Usai berorasi di Kantor Dinas Pendidikan,
massa bergerak menuju Kantor Kejaksaan
Negeri Labuhanbatu Selatan untuk menyampaikan hal yang sama.
Di Kejari Labuhanbatu Selatan, aspirasi
pengunjuk rasa diterima oleh Kepala Seksi Intelijen Kejaksaan Negeri Labuhanbatu
Selatan, Oloan Sinaga S.H. Massa meminta Kejaksaan
menjalankan fungsi pengawasan dan penegakan hukum secara profesional dan
transparan sesuai ketentuan perundang-undangan yang berlaku.
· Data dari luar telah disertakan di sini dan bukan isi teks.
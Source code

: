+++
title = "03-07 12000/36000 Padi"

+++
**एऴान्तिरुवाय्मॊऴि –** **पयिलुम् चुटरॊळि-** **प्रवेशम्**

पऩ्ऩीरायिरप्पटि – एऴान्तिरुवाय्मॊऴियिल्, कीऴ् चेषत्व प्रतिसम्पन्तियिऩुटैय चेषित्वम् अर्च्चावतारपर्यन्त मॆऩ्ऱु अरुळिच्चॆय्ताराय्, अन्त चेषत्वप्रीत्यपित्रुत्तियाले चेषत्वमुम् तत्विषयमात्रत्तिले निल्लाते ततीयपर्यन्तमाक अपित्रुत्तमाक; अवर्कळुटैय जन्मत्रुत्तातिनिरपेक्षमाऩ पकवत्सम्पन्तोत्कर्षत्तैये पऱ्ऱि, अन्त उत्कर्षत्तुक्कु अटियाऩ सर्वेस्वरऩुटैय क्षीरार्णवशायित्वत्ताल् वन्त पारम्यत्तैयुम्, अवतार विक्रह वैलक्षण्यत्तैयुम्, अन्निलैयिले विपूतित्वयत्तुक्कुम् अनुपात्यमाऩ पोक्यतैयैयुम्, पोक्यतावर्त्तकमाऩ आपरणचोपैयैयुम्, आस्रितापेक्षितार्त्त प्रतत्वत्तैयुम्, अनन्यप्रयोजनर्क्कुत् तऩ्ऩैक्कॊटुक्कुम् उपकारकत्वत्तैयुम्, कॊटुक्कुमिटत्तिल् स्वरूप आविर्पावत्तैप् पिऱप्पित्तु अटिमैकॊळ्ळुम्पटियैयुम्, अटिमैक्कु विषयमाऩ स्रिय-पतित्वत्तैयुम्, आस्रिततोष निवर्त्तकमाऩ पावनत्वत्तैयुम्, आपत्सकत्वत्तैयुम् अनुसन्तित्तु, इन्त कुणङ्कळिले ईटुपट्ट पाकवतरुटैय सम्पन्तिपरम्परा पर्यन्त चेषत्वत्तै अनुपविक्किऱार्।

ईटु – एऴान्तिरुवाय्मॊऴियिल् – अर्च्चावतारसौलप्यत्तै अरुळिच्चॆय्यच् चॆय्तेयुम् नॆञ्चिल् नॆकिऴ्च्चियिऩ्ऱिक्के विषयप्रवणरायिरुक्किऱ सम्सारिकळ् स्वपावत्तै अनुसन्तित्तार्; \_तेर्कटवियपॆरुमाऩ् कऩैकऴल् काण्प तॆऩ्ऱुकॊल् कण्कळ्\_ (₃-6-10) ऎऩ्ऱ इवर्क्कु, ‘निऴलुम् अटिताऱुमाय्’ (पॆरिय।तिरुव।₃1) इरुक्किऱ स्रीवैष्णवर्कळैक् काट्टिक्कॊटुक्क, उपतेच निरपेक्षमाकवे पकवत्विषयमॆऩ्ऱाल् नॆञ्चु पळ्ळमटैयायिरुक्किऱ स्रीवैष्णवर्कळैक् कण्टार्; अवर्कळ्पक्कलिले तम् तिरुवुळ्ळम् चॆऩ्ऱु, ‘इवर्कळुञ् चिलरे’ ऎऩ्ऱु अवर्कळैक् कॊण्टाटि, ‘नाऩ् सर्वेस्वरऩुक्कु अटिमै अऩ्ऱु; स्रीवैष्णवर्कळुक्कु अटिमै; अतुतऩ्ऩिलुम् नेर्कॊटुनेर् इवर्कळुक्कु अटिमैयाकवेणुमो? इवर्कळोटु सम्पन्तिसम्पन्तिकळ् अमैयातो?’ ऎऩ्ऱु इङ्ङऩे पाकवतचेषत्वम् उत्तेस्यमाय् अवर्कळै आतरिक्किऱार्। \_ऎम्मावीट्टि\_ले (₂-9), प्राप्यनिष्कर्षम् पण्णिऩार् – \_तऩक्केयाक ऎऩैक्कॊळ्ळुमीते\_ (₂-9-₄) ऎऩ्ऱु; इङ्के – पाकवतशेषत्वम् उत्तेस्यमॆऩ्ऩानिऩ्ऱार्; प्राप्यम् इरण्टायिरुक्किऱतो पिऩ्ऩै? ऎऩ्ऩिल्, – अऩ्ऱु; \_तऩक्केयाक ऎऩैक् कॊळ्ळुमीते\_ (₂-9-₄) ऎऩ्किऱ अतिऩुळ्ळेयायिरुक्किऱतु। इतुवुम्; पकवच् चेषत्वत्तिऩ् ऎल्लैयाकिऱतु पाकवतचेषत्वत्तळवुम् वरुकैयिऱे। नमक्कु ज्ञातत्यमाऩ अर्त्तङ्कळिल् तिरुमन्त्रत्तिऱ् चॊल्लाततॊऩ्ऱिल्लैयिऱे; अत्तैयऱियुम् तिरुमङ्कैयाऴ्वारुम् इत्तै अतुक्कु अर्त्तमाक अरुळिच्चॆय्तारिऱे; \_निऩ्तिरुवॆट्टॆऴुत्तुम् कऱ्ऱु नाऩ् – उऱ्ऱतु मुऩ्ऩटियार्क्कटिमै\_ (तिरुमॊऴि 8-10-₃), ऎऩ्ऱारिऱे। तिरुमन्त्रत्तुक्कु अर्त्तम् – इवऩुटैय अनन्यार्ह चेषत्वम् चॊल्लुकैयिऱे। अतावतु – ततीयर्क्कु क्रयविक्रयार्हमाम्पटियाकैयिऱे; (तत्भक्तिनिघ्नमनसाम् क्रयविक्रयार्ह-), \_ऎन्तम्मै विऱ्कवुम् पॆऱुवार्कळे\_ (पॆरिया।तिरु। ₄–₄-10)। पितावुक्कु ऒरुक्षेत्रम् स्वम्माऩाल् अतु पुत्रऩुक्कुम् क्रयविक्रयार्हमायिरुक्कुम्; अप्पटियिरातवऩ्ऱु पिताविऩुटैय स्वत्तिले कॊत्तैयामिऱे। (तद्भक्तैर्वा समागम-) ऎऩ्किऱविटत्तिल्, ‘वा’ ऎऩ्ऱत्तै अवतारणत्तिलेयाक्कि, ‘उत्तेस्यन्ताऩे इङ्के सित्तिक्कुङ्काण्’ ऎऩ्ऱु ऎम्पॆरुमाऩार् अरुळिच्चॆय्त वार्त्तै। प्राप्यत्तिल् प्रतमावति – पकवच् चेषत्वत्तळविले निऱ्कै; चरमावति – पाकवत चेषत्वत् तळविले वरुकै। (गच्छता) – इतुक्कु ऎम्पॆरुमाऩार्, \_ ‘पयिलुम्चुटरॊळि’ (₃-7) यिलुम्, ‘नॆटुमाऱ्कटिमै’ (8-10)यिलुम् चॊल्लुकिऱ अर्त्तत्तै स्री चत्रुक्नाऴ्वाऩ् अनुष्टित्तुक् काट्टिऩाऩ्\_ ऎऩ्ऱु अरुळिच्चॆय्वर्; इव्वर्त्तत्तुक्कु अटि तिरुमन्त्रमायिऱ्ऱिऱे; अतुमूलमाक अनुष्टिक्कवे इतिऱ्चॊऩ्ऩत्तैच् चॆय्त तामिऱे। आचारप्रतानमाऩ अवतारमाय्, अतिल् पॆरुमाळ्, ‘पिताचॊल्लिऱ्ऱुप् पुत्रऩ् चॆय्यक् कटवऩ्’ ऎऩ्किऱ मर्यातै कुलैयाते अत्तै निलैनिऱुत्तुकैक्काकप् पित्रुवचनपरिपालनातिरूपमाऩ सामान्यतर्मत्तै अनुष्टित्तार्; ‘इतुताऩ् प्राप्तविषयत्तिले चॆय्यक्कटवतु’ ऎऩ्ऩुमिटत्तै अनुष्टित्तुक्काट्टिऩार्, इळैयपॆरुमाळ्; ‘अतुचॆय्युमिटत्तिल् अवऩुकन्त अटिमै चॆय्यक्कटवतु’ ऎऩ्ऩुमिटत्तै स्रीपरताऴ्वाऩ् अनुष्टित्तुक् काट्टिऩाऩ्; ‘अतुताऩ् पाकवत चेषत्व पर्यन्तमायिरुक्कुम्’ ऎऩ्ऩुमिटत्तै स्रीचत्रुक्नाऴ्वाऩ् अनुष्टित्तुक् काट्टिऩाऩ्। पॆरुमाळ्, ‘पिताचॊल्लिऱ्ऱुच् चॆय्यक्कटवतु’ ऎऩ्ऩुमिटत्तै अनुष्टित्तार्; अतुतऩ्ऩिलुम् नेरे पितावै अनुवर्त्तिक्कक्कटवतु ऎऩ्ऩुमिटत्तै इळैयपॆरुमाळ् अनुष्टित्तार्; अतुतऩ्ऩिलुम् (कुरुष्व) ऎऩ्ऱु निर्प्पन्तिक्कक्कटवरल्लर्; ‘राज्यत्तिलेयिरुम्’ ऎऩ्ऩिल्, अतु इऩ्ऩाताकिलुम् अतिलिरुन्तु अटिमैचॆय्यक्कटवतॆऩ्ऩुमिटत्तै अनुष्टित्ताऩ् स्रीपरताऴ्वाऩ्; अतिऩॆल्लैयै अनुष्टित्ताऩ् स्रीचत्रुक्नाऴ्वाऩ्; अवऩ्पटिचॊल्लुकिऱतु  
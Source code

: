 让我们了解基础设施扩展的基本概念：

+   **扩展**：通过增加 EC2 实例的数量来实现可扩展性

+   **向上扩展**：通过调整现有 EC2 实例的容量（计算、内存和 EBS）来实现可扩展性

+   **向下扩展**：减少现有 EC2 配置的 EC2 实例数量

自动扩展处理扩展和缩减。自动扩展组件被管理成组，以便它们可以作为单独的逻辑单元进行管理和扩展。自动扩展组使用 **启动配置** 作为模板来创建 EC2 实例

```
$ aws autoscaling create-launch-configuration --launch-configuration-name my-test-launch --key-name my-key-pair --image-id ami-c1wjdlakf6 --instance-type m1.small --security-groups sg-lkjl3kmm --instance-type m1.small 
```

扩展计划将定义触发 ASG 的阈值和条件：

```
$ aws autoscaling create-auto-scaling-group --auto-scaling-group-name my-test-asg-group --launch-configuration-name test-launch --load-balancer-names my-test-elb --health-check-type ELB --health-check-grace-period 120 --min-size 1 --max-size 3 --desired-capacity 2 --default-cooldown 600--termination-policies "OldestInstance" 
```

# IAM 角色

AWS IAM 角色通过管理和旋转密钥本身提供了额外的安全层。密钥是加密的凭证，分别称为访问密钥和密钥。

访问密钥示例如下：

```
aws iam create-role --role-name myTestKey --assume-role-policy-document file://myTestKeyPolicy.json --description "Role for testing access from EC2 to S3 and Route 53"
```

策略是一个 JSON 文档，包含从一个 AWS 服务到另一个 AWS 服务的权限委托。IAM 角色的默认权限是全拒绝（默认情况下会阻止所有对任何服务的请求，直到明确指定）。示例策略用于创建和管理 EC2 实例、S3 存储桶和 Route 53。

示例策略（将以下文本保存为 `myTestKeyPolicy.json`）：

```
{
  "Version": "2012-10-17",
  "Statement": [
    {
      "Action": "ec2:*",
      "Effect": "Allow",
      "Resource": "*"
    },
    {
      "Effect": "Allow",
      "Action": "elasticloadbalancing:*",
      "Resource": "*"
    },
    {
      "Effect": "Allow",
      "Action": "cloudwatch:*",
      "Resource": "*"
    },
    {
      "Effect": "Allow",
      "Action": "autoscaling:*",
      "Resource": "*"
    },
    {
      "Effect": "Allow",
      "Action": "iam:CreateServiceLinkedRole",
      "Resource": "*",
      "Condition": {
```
Koordinator aksi Gerakan Mahasiswa dan Pemuda Labuhanbatu Selatan, Muhammad Fahri
saat dimintai tanggapannya mengatakan, Dalam aksi
yang mereka gelar, Pihaknya mendesak
aparat penegak hukum untuk bersikap tegas dalam
menindaklanjuti dugaan proyek mangkrak tersebut.
Fahri
menambahkan, aksi tersebut merupakan bentuk kepedulian mahasiswa dan Pemuda terhadap kualitas
pendidikan di Kabupaten Labuhanbatu Selatan. Ia menegaskan
pihaknya akan terus mengawal persoalan ini hingga terdapat kejelasan dan
langkah hukum yang nyata dari aparat penegak hukum. (red).